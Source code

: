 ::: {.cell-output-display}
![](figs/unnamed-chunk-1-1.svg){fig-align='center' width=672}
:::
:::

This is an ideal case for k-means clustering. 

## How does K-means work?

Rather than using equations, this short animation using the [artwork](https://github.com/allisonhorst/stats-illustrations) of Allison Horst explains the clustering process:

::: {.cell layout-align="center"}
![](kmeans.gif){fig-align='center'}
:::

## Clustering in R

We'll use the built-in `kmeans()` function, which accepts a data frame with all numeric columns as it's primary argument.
________________
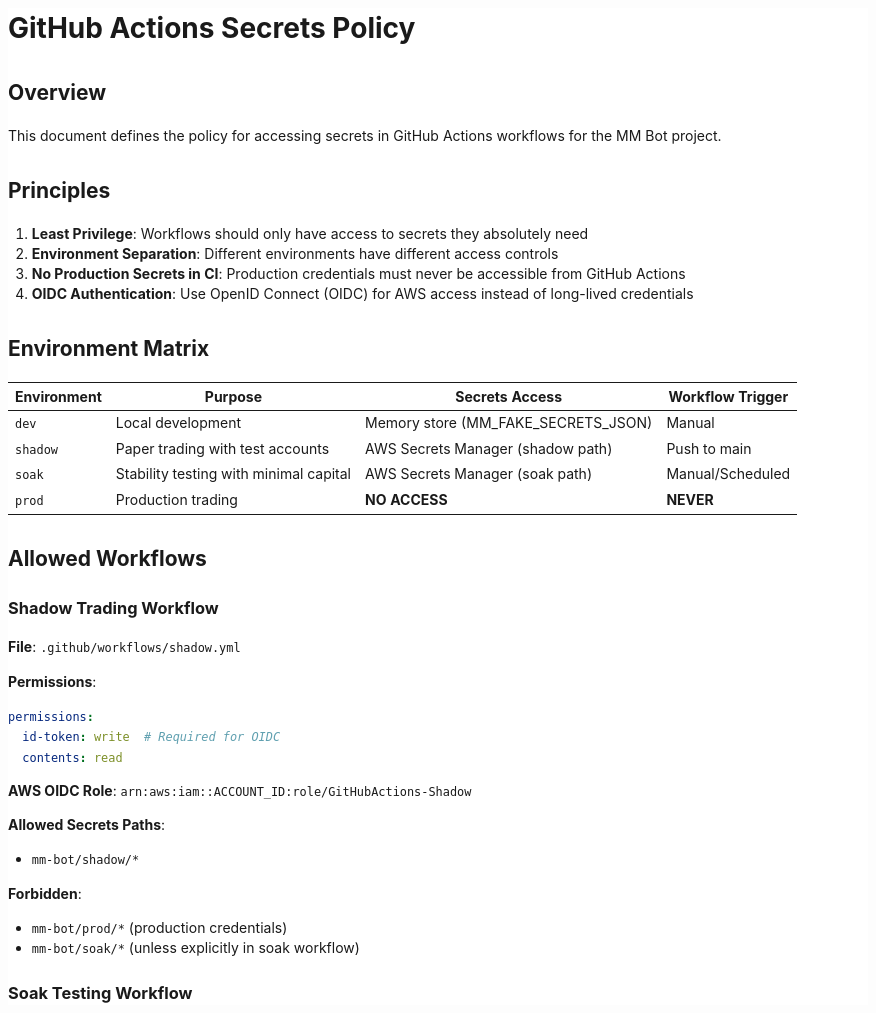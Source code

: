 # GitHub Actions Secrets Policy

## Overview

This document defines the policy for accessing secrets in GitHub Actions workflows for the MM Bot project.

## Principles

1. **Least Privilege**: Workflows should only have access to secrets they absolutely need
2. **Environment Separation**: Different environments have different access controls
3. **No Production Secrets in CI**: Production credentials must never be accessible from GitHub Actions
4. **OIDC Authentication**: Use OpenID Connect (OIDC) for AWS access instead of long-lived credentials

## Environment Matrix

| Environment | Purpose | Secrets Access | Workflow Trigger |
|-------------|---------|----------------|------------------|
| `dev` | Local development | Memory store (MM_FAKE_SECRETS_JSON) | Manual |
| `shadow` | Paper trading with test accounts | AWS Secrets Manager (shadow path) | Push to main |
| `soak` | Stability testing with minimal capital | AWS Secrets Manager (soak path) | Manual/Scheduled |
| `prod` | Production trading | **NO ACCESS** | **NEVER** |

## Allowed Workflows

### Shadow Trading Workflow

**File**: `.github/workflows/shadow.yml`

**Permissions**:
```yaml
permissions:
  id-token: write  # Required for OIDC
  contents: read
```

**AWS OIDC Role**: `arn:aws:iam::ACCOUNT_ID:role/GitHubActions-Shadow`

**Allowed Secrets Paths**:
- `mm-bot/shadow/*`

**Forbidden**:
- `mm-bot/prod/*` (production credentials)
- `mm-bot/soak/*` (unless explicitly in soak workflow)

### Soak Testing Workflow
________________
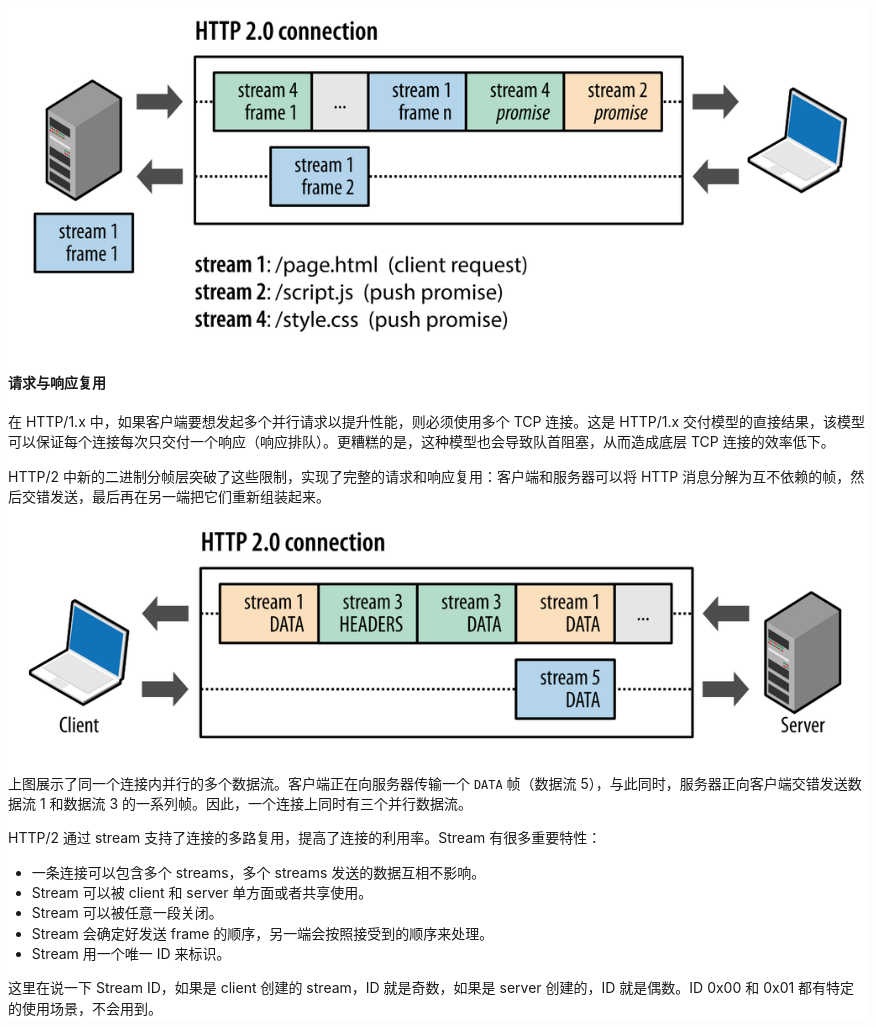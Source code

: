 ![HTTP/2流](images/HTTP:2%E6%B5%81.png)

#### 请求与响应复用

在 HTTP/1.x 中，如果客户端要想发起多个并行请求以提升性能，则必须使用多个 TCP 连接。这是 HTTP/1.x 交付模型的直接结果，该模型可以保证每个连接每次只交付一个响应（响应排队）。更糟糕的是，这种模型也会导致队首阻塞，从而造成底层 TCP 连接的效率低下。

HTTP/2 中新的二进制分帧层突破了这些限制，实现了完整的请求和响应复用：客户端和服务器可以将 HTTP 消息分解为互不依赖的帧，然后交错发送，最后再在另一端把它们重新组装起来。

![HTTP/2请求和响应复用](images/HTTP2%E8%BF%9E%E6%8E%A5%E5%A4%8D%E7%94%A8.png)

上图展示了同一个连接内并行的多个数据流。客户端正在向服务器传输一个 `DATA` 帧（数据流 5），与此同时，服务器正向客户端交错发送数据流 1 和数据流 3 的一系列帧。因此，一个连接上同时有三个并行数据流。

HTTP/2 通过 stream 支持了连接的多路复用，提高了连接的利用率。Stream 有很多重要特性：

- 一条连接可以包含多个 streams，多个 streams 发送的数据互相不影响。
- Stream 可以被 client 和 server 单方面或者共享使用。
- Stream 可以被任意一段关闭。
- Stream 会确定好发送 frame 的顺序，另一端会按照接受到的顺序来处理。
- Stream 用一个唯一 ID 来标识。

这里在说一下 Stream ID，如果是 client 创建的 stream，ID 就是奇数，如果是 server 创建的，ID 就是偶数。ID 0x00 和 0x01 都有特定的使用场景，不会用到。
________________
From the entries above, pull out each line that includes "Allowed".

**Task solution**
## Allowed Workflows
**Allowed Secrets Paths**:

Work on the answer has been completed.